Summer is drawing to an end, and many of the County and State Fairs are coming to a close. That means it is time for all the fluffy young prospects to be hitting the magazine ads and internet. Seeing these cute little heifers clipped to the max can make about anyone get the fever to go out and buy one. For the first time buyers, this can be not only an exciting time, but a scary one too. So many questions: What do I need? What do I do?
Even though whole books could be written on this subject, I am going to try and break it down into one blog.

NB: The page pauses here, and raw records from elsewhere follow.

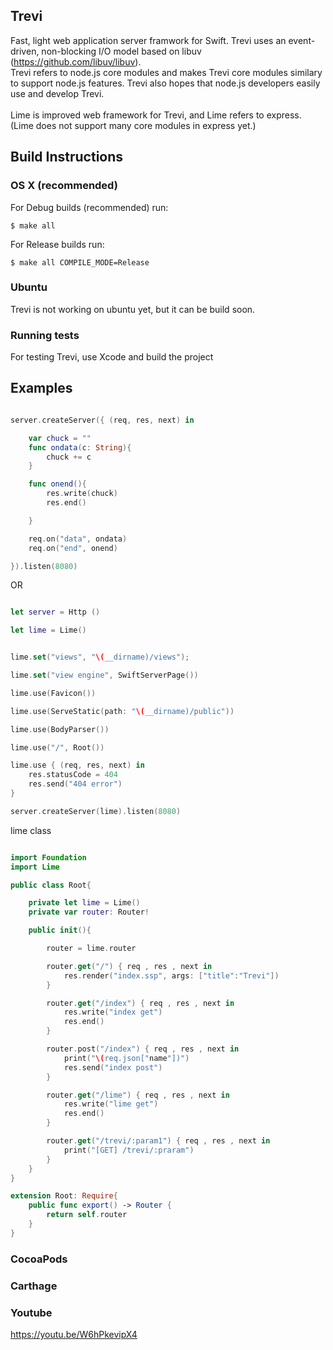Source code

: 

## Trevi
Fast, light web application server framwork for Swift. Trevi uses an event-driven, non-blocking I/O model based on libuv (https://github.com/libuv/libuv).<br>
Trevi refers to node.js core modules and makes Trevi core modules similary to support node.js features. Trevi also hopes that node.js developers easily use and develop Trevi. <br><br>
Lime is improved web framework for Trevi, and Lime refers to express. (Lime does not support many core modules in express yet.)


## Build Instructions

### OS X (recommended)
For Debug builds (recommended) run:
```
$ make all
```

For Release builds run:
```
$ make all COMPILE_MODE=Release
```

### Ubuntu
Trevi is not working on ubuntu yet, but it can be build soon.

### Running tests
For testing Trevi, use Xcode and build the project


## Examples
```swift

server.createServer({ (req, res, next) in

    var chuck = ""
    func ondata(c: String){
        chuck += c
    }

    func onend(){
        res.write(chuck)
        res.end()

    }

    req.on("data", ondata)
    req.on("end", onend)

}).listen(8080)

```

OR

```swift

let server = Http ()

let lime = Lime()


lime.set("views", "\(__dirname)/views");

lime.set("view engine", SwiftServerPage())

lime.use(Favicon())

lime.use(ServeStatic(path: "\(__dirname)/public"))

lime.use(BodyParser())

lime.use("/", Root())

lime.use { (req, res, next) in
    res.statusCode = 404
    res.send("404 error")
}

server.createServer(lime).listen(8080)

```

lime class 
```swift

import Foundation
import Lime

public class Root{

    private let lime = Lime()
    private var router: Router!

    public init(){

        router = lime.router

        router.get("/") { req , res , next in
            res.render("index.ssp", args: ["title":"Trevi"])
        }

        router.get("/index") { req , res , next in
            res.write("index get")
            res.end()
        }

        router.post("/index") { req , res , next in
            print("\(req.json["name"])")
            res.send("index post")
        }

        router.get("/lime") { req , res , next in
            res.write("lime get")
            res.end()
        }

        router.get("/trevi/:param1") { req , res , next in
            print("[GET] /trevi/:praram")
        }
    }
}

extension Root: Require{
    public func export() -> Router {
        return self.router
    }
}

```

### CocoaPods 
### Carthage
### Youtube
https://youtu.be/W6hPkevipX4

The very first thing you have to know is where you are going to keep your heifer. Some basic requirements are; shelter to keep them out of bad weather and provide shade in the heat of the summer, pens to allow your heifer to move around and has adequate drainage to keep them animal from having to stand in mud all day long, and clean water. It is also good to have a place where you can wash your animal. The point of washing is to get them clean, so washing in a mudhole every day is counter-productive.
There are numerous options for feed for you heifer, and they can vary greatly in price and quality. The two most important requirements when selecting a feed is that it meets all the nutritional requirements, and that it can be easily obtained so you can keep a fresh batch on hand at all times. Some great sources for input on which feed to use include your 4-H or FFA leader, your breeder that you are purchasing the heifer from, or your local feed store. Don’t get wrapped up in all the different feed additives out there. If you have a good, consistent, complete feed, from my experience, you will not need these additives. You will also need a source of good quality hay to feed with your grain.
Again, whole books can be written on this topic alone. The key items you need though are a rope halter, a solid fence with no sharp objects like nails sticking out, and an alley or small pen that you can easily put the halter on the animal. When halter breaking, staying calm and having patience will be your best tool.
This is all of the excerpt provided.